Dennis Wandera v Republic [2013] KEHC 800 (KLR)
Full Case Text
REPUBLIC OF KENYA
IN THE HIGH COURT OF KENYA
AT MOMBASA
CRIMINAL APPEAL NO. 144 OF 2009
(From Original Conviction and Sentence in Criminal Case No. 279 of 2008 of the Chief Magistrate’s Court at Mombasa – R. Makungu, SRM)
DENNIS WANDERA ………..………………………………….. APPELLANT
V E R SU S
REPUBLIC ……………………………………………………. RESPONDENT
JUDGMENT
The Appellant was charged before the Mbsa Chief Magistrate's Court with the offence of Robbery with Violence. After trial, he was convicted as charged and was sentenced to suffer death.
He has now appealed against conviction and sentence. This is the first appellant Court. As such we shall submit the evidence of trial Court to an exhaustive examination and we shall weigh the conflicting evidence in order to draw our own conclusion. In doing so we shall be mindful that we have not had the trial Court's advantage of seeing the demeanour of the witnesses. See OKENO -VS- REPUBLIC [1972]EA.

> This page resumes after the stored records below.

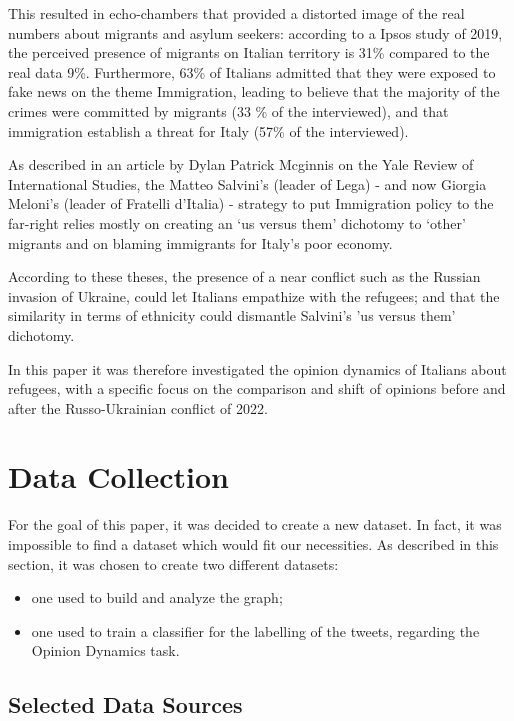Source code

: \documentclass[sigchi]{acmart}
\begin{document}
This resulted in echo-chambers that provided a distorted image of the real numbers about migrants and asylum seekers: according to a Ipsos study of 2019, the perceived presence of migrants on Italian territory is 31\% compared to the real data 9\%\cite{ipsos}. Furthermore, 63\% of Italians admitted that they were exposed to fake news on the theme Immigration, leading to believe that the majority of the crimes were committed by migrants (33 \% of the interviewed\cite{ipsos}), and that immigration establish a threat for Italy (57\% of the interviewed\cite{ipsos}).

As described in an article by Dylan Patrick Mcginnis on the Yale Review of International Studies\cite{salvinistrategy}, the Matteo Salvini's (leader of Lega) - and now Giorgia Meloni's (leader of Fratelli d'Italia) - strategy to put Immigration policy to the far-right relies mostly on creating an ‘us versus them’ dichotomy to ‘other’ migrants and on blaming immigrants for Italy’s poor economy.

According to these theses, the presence of a near conflict such as the Russian invasion of Ukraine, could let Italians empathize with the refugees; and that the similarity in terms of ethnicity could dismantle Salvini's 'us versus them' dichotomy.

In this paper it was therefore investigated the opinion dynamics of Italians about refugees, with a specific focus on the comparison and shift of opinions before and after the Russo-Ukrainian conflict of 2022.


\section{Data Collection}
For the goal of this paper, it was decided to create a new dataset. In fact, it was impossible to find a dataset which would fit our necessities. As described in this section, it was chosen to create two different datasets:
\begin{itemize}
    \item one used to build and analyze the graph;
    \item one used to train a classifier for the labelling of the tweets, regarding the Opinion Dynamics task.
\end{itemize}

\subsection{Selected Data Sources}
\end{document}
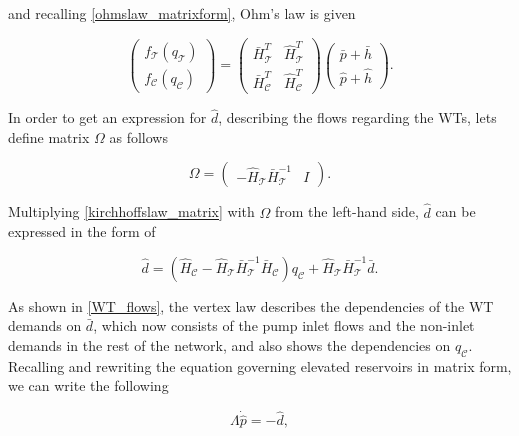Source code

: and recalling \eqref{ohmslaw_matrixform}, Ohm's law is given

\begin{equation}
\label{ohmslaw_matrixform11}
 \begin{pmatrix} 
 f_{\mathcal{T}}(q_\mathcal{T}) \\[3pt]
 f_{\mathcal{C}}(q_\mathcal{C}) 
 \end{pmatrix}
 =
 \begin{pmatrix}
   \bar{H}^T_{\mathcal{T}} & \hat{H}^T_{\mathcal{T}} \\[3pt]
   \bar{H}^T_{\mathcal{C}} & \hat{H}^T_{\mathcal{C}} 
   \end{pmatrix}
   \begin{pmatrix} 
 \bar{p} + \bar{h} \\[3pt] 
 \hat{p} + \hat{h} 
 \end{pmatrix}.
\end{equation}

In order to get an expression for $\hat{d}$, describing the flows regarding the WTs, lets define matrix $\Omega$ as follows

\begin{equation}
\label{omega_matrix}
\Omega
=
\begin{pmatrix} 
 -\hat{H}_{\mathcal{T}}  \bar{H}^{-1}_{\mathcal{T}}  & I  
 \end{pmatrix}.
\end{equation}

Multiplying \eqref{kirchhoffslaw_matrix} with $\Omega$ from the left-hand side, $\hat{d}$ can be expressed in the form of

\begin{equation}
\label{WT_flows}
\hat{d} = (\hat{H}_{\mathcal{C}} - \hat{H}_{\mathcal{T}} \bar{H}^{-1}_{\mathcal{T}}\bar{H}_{\mathcal{C}})  q_\mathcal{C}  + \hat{H}_{\mathcal{T}} \bar{H}^{-1}_{\mathcal{T}} \bar{d}.
\end{equation}

As shown in \eqref{WT_flows}, the vertex law describes the dependencies of the WT demands on $\bar{d}$, which now consists of the pump inlet flows and the non-inlet demands in the rest of the network, and also shows the dependencies on $q_\mathcal{C}$. Recalling and rewriting the equation governing elevated reservoirs in matrix form, we can write the following

\begin{equation}
\label{WT_matrixform}
\Lambda \dot{\hat{p}} = - \hat{d},
\end{equation}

Paulo Opele Joseph (Paulo) at 7. 30pm on 25th January 2008 was on his way home at Changamwe Mwanjoshi Estate. He was coming from his place of work at Moi International Airport. When he reached the Highridge corner he met a man walking towards the opposite direction. When they passed each other and were about 5 steps from each other three other men who were hiding in the bush appeared. The three men raised their pangas to Paulo and as he tried to walk backwards the first man cut him with a panga on the head, hands and legs. The first man ordered him to face the ground and once again cut him on the head. The men took his mobile phone. They continued to assault him until he lost consciousness. He stated that he was able to identify two men in that group. One of the men that he identified was the Appellant. This is what he said-
“At the scene there was light from the Airport security lights. The first man I met with is someone who lives at our same (sic) estate. I was able to recognize the person. There was light from the Airport. Security light which enabled me to see the accused person(Appellant)clearly.”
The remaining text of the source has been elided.